■ **Records provided**:
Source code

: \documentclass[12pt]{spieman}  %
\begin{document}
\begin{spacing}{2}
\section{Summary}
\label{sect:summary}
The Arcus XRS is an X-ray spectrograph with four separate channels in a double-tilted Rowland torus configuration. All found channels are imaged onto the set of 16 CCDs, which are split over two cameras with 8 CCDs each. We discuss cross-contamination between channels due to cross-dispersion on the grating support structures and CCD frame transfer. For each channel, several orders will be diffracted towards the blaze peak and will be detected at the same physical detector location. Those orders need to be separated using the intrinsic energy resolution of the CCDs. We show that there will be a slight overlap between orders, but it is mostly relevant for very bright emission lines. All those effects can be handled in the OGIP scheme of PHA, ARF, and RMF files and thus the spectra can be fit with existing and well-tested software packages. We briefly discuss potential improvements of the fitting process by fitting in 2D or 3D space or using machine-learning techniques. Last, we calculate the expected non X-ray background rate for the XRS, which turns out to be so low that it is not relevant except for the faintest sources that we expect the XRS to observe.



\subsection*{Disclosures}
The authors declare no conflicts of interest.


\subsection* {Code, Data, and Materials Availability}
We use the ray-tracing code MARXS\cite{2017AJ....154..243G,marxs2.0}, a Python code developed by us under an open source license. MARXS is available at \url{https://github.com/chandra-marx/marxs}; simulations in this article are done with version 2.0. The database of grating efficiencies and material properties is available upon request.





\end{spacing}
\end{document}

■ **Instructions for the task**: Repeat the data word for word.

■ **Reply**:
Source code

: \documentclass[12pt]{spieman}  %
\begin{document}
\begin{spacing}{2}
\section{Summary}
\label{sect:summary}
The Arcus XRS is an X-ray spectrograph with four separate channels in a double-tilted Rowland torus configuration. All found channels are imaged onto the set of 16 CCDs, which are split over two cameras with 8 CCDs each. We discuss cross-contamination between channels due to cross-dispersion on the grating support structures and CCD frame transfer. For each channel, several orders will be diffracted towards the blaze peak and will be detected at the same physical detector location. Those orders need to be separated using the intrinsic energy resolution of the CCDs. We show that there will be a slight overlap between orders, but it is mostly relevant for very bright emission lines. All those effects can be handled in the OGIP scheme of PHA, ARF, and RMF files and thus the spectra can be fit with existing and well-tested software packages. We briefly discuss potential improvements of the fitting process by fitting in 2D or 3D space or using machine-learning techniques. Last, we calculate the expected non X-ray background rate for the XRS, which turns out to be so low that it is not relevant except for the faintest sources that we expect the XRS to observe.



\subsection*{Disclosures}
The authors declare no conflicts of interest.


\subsection* {Code, Data, and Materials Availability}
We use the ray-tracing code MARXS\cite{2017AJ....154..243G,marxs2.0}, a Python code developed by us under an open source license. MARXS is available at \url{https://github.com/chandra-marx/marxs}; simulations in this article are done with version 2.0. The database of grating efficiencies and material properties is available upon request.





\end{spacing}
\end{document}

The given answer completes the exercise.